I was staying with a friend of mine. I didn't have my kids, my husband, but I had a new puppy, Louie. Do you know what else I had? I had freedom for the first time in 5 years.
My husband and I had just separated for the second time in 2 months. The first time, was because of him. The second time, was because of me.
We had gotten into a huge argument, and I left. I couldn't do it anymore. We were at the breaking point that some marriages go through. Could we get through it? I wasn't sure. But, I wasn't going to tolerate the process of finding out.
In the interest of my children, it was best to keep them with him, as we didn't want to take them away from their own home. I just needed time to think for myself; to find who I am.
It took time, but eventually I moved back in, with an idea of who I wanted to be, and a plan on how to get there.
The fact is, that during this process, we both made mistakes. We both said terrible and hurtful things, we both fell out of love, we both had concerns, and neither of us verbalized them in a helpful manner. During all of this, along with my severe depression, I was no longer the person I was before. I wasn't happy. In order to save my marriage, I needed to figure out a way to find who I was, who I am and who I wanted to be.

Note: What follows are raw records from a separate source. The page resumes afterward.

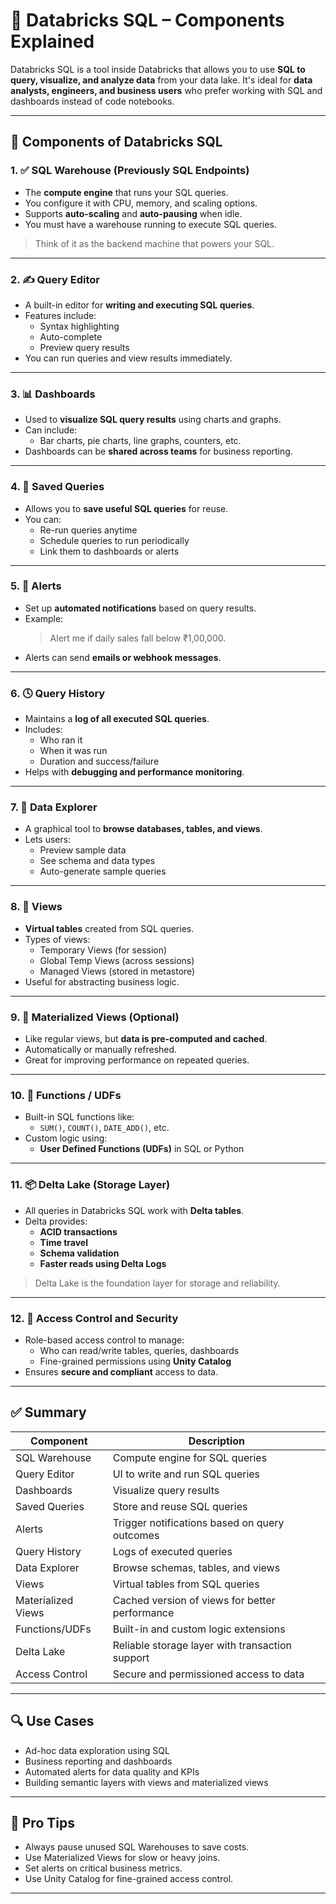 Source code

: # 📘 Databricks SQL – Components Explained

Databricks SQL is a tool inside Databricks that allows you to use **SQL to query, visualize, and analyze data** from your data lake. It's ideal for **data analysts, engineers, and business users** who prefer working with SQL and dashboards instead of code notebooks.

---

## 🔧 Components of Databricks SQL

### 1. ✅ SQL Warehouse (Previously SQL Endpoints)
- The **compute engine** that runs your SQL queries.
- You configure it with CPU, memory, and scaling options.
- Supports **auto-scaling** and **auto-pausing** when idle.
- You must have a warehouse running to execute SQL queries.

> Think of it as the backend machine that powers your SQL.

---

### 2. ✍️ Query Editor
- A built-in editor for **writing and executing SQL queries**.
- Features include:
  - Syntax highlighting
  - Auto-complete
  - Preview query results
- You can run queries and view results immediately.

---

### 3. 📊 Dashboards
- Used to **visualize SQL query results** using charts and graphs.
- Can include:
  - Bar charts, pie charts, line graphs, counters, etc.
- Dashboards can be **shared across teams** for business reporting.

---

### 4. 💾 Saved Queries
- Allows you to **save useful SQL queries** for reuse.
- You can:
  - Re-run queries anytime
  - Schedule queries to run periodically
  - Link them to dashboards or alerts

---

### 5. 🔔 Alerts
- Set up **automated notifications** based on query results.
- Example: 
  > Alert me if daily sales fall below ₹1,00,000.
- Alerts can send **emails or webhook messages**.

---

### 6. 🕓 Query History
- Maintains a **log of all executed SQL queries**.
- Includes:
  - Who ran it
  - When it was run
  - Duration and success/failure
- Helps with **debugging and performance monitoring**.

---

### 7. 📂 Data Explorer
- A graphical tool to **browse databases, tables, and views**.
- Lets users:
  - Preview sample data
  - See schema and data types
  - Auto-generate sample queries

---

### 8. 🧱 Views
- **Virtual tables** created from SQL queries.
- Types of views:
  - Temporary Views (for session)
  - Global Temp Views (across sessions)
  - Managed Views (stored in metastore)
- Useful for abstracting business logic.

---

### 9. 🚀 Materialized Views (Optional)
- Like regular views, but **data is pre-computed and cached**.
- Automatically or manually refreshed.
- Great for improving performance on repeated queries.

---

### 10. 🔣 Functions / UDFs
- Built-in SQL functions like:
  - `SUM()`, `COUNT()`, `DATE_ADD()`, etc.
- Custom logic using:
  - **User Defined Functions (UDFs)** in SQL or Python

---

### 11. 📦 Delta Lake (Storage Layer)
- All queries in Databricks SQL work with **Delta tables**.
- Delta provides:
  - **ACID transactions**
  - **Time travel**
  - **Schema validation**
  - **Faster reads using Delta Logs**

> Delta Lake is the foundation layer for storage and reliability.

---

### 12. 🔐 Access Control and Security
- Role-based access control to manage:
  - Who can read/write tables, queries, dashboards
  - Fine-grained permissions using **Unity Catalog**
- Ensures **secure and compliant** access to data.

---

## ✅ Summary

| Component            | Description                                           |
|----------------------|-------------------------------------------------------|
| SQL Warehouse        | Compute engine for SQL queries                        |
| Query Editor         | UI to write and run SQL queries                       |
| Dashboards           | Visualize query results                               |
| Saved Queries        | Store and reuse SQL queries                           |
| Alerts               | Trigger notifications based on query outcomes        |
| Query History        | Logs of executed queries                              |
| Data Explorer        | Browse schemas, tables, and views                     |
| Views                | Virtual tables from SQL queries                       |
| Materialized Views   | Cached version of views for better performance        |
| Functions/UDFs       | Built-in and custom logic extensions                  |
| Delta Lake           | Reliable storage layer with transaction support       |
| Access Control       | Secure and permissioned access to data                |

---

## 🔍 Use Cases
- Ad-hoc data exploration using SQL
- Business reporting and dashboards
- Automated alerts for data quality and KPIs
- Building semantic layers with views and materialized views

---

## 📌 Pro Tips
- Always pause unused SQL Warehouses to save costs.
- Use Materialized Views for slow or heavy joins.
- Set alerts on critical business metrics.
- Use Unity Catalog for fine-grained access control.

---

Would I ever be the same? No. Too much damage had been done, not just in my marriage, but outside of it as well. However, I could find a way to be happy.
Here I am, 1 year later, and I am almost there. This transformation was not instant. It took a lot of patience from those around me, but it was so worth. So, what did I do?
1. I found a hobby that makes me happy. I love going to the gym. I love everything about it. The fact that it makes me feel better about myself, I lose weight (which was a big problem for me before and affected me greatly), and there's no better feeling than taking stress out on some gym equipment. I went to a gym that has daycare, so I could take the kids there to have some fun, and I did it by myself. Something for me.
2. Do things for yourself. This was the hardest part for me, as I would always do everything for my children. Don't get me wrong, it is okay to do things for your children. However, my problem became all of my clothes had holes in them. I had no jeans that fit, few real T-shirts, my hair hadn't been done in forever, my eyebrows were a mess, and I hadn't had a pedicure in over a year. These are all things that used to be important to me. So, what did I do? I went clothes shopping for myself; I bought things that I liked. I went and got my nails and toes done, and got my eyebrows done. After this, I went and got massage as well. All of these things helped me. You may not be into those things, but if you've noticed you stopped doing things you love, then get back to it. If your thing is knitting, then knit. If it's painting, writing, photography, whatever it is: DO IT. Do it for YOU! You deserve it!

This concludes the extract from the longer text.